Разумеется, именно в этот век греческая гордость за человеческий разум достигла своих вершин. Нам следует отвергнуть, говорит Аристотель, старое положение, которое рекомендовало покорность и понимало человека в контексте его смертности; человек имеет в самом себе нечто божественное, а именно интеллект, и до тех пор пока мы можем оставаться на этом уровне опыта, мы можем жить так, как будто мы и не смертны.[837]
Основатель стоицизма пошел еще дальше: согласно Зенону, интеллект человека не просто сродни богу, он и является богом, частью божественной субстанции в ее чистом или активном состоянии.[838] И хотя Эпикур не делал подобных заявлений, он все-таки утверждал, что с помощью постоянных размышлений над философскими истинами можно жить «словно бог среди людей».[839]Однако обычный человек, конечно, живет иначе. Аристотель понимал, что мало кто может долго удержаться на уровне чистого разума;[840]

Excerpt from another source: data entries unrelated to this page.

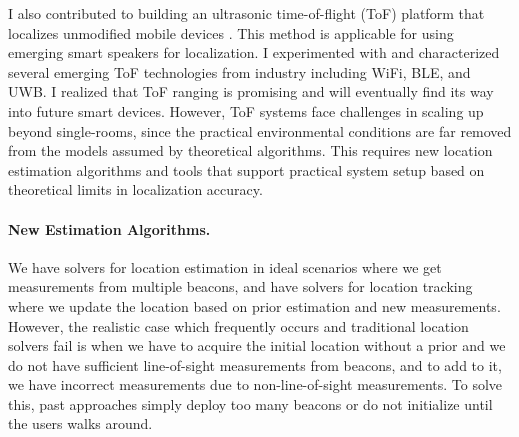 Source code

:\documentclass[10pt]{article}
\begin{document}
I also contributed to building an ultrasonic time-of-flight (ToF) platform that localizes unmodified mobile devices \cite{rtas-alps-platform, lazik2015alps,lazik2015alpsdemo}. This method is applicable for using emerging smart speakers for localization. I experimented with and characterized several emerging ToF technologies from industry including WiFi, BLE, and UWB. %
I realized that ToF ranging is promising and will eventually find its way into future smart devices.  However, ToF systems face challenges in scaling up beyond single-rooms, since the practical environmental conditions are far removed from the models assumed by theoretical algorithms. This requires new location estimation algorithms and tools that support practical system setup based on theoretical limits in localization accuracy. %


\paragraph{New Estimation Algorithms. } 
We have solvers for location estimation in ideal scenarios where we get measurements from multiple beacons, and have solvers for location tracking where we update the location based on prior estimation and new measurements. However, the realistic case which frequently occurs and traditional location solvers fail is  when we have to acquire the initial location without a prior and we do not have sufficient line-of-sight measurements from beacons, and to add to it, we have incorrect measurements due to non-line-of-sight measurements. To solve this, past approaches simply deploy too many beacons or do not initialize until the users walks around.
\end{document}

и он, и его ученики осознавали — возможно, лучше, чем кто бы то ни было в Греции, — что если мы хотим достичь ясного понимания человеческой природы, необходимо исследовать иррациональные факторы в жизни человека. Я вкратце уже показал здравомыслие и утонченность их подхода к этому виду проблем в вопросе о катарсическом воздействии музыки, а также в теории сновидений.[841] При более благоприятных обстоятельствах я бы посвятил целую главу отношению Аристотеля к иррациональному; впрочем, это упущение можно извинить, поскольку существует небольшое, но великолепное произведение м-ль Круассан, «Аристотель и мистерии», которое в интересной и исчерпывающей манере затрагивает хотя и не всю рассматриваемую мной тему, но некоторые из ее наиболее важных аспектов.[842]Подход Аристотеля к эмпирической психологии и, в частности, к психологии иррационального, к сожалению, перестал разрабатываться уже во втором поколении его учеников. После того как естественные науки отказались от изучения собственно философских проблем (это произошло в начале III в.), психология осталась в руках философов (где она оставалась — думаю, к ущербу для себя — вплоть до совсем недавнего времени). Догматические рационалисты эллинистической эпохи, по-видимому, мало заботились об объективном изучении человека как такового; их внимание было направлено на сияющую картину того, каким человек может быть, на идеал sapiens либо идеал святости. Для того, чтобы приблизить эту картину к жизни, Зенон и Хрисипп намеренно повернули вспять, к эпохе до Платона и Аристотеля — к наивному интеллектуализму V столетия. Достижение нравственного совершенства, говорили они, не зависит ни от природных задатков, ни от научения; оно зависит исключительно от упражнений ума.[843]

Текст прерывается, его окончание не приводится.